Before a hearing
Information about what happens when a case is referred to the hearings team.
In view of the current coronavirus pandemic, we have adapted our fitness to practise hearings process to ensure that we continue to meet our overarching objectives. As a result, we are holding hearings remotely by electronic means rather than at our offices.
Read more about how we have adapted hearings in the current pandemic.
If a hearing is needed to resolve a case
Last updated: 10 February 2021
If the case examiners determine that a hearing is needed to resolve a case, the case will be referred to the hearings team.
When that happens, our legal services provider will start preparing the case for hearing.
The work our legal services provider does before a hearing includes gathering information and taking witness statements from people that they believe have relevant information, such as the person who raised the concern.
If you are a social worker under investigation, you can read more about what happens if your case goes to a hearing.
Pre-hearing case management
Hearings are usually scheduled around six months in advance to allow for pre-hearing case management to take place. This is to make sure hearings are not scheduled and then cancelled due to issues that could have been avoided.
You can read more about empanelment, scheduling and cancellation of hearings.
The purpose of pre-hearing case management is to facilitate the effective and efficient running of fitness to practise panel hearings.
You can read more in our pre-hearing case management guidance.
The role of the hearings team is to ensure that all hearings are run in a fair and efficient manner and that anyone who attends a hearing is provided with the relevant information and guidance that they might need.

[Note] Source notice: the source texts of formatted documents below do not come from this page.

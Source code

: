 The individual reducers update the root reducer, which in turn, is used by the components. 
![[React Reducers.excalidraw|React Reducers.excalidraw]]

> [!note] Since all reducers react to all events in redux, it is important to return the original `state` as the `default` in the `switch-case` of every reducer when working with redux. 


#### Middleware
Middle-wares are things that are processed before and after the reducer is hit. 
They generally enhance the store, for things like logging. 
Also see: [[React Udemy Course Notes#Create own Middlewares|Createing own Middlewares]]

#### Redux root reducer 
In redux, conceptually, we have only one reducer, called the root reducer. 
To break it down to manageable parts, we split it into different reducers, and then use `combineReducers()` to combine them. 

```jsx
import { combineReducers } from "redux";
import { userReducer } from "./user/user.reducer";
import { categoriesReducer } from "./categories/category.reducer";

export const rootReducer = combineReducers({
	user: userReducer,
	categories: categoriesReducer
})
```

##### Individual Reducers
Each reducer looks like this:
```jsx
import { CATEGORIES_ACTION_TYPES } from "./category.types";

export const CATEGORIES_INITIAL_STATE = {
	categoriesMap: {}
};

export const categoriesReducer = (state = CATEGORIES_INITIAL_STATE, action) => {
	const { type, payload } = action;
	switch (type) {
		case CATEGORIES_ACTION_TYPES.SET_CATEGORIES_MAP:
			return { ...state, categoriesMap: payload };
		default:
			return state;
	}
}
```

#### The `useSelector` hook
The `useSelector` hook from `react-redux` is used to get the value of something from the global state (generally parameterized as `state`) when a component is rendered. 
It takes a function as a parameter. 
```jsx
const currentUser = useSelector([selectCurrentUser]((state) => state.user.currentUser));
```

The hearings team provides an impartial service to make sure that fitness to practise hearings are fair and that the public is protected.
They do this by:
- talking to people involved in fitness to practise hearings
- training adjudicators and legal advisors to make robust and independent decisions that are clear, evidence-based and well-reasoned so they can be understood by everyone
- scheduling hearings efficiently and effectively and help them run smoothly
- gathering feedback from people to improve processes
Hearing officers talk to social workers and witnesses shortly before a hearing to ensure that they understand what to expect at the hearing and have all the relevant information.
They also make sure that any reasonable adjustments have been made for people attending the hearings.